- _Work order_
In this exercise, reproduce the whole listing exactly.

- _Records provided_

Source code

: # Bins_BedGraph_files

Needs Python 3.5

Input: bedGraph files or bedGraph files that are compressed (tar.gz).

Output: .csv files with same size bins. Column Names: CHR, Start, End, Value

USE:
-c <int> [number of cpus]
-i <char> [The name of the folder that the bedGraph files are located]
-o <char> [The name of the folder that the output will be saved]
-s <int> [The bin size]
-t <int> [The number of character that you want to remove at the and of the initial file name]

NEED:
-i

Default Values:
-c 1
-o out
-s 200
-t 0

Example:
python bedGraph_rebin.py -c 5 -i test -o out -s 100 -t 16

- _Answer space_
Source code

: # Bins_BedGraph_files

Needs Python 3.5

Input: bedGraph files or bedGraph files that are compressed (tar.gz).

Output: .csv files with same size bins. Column Names: CHR, Start, End, Value

USE:
-c <int> [number of cpus]
-i <char> [The name of the folder that the bedGraph files are located]
-o <char> [The name of the folder that the output will be saved]
-s <int> [The bin size]
-t <int> [The number of character that you want to remove at the and of the initial file name]

NEED:
-i

Default Values:
-c 1
-o out
-s 200
-t 0

Example:
python bedGraph_rebin.py -c 5 -i test -o out -s 100 -t 16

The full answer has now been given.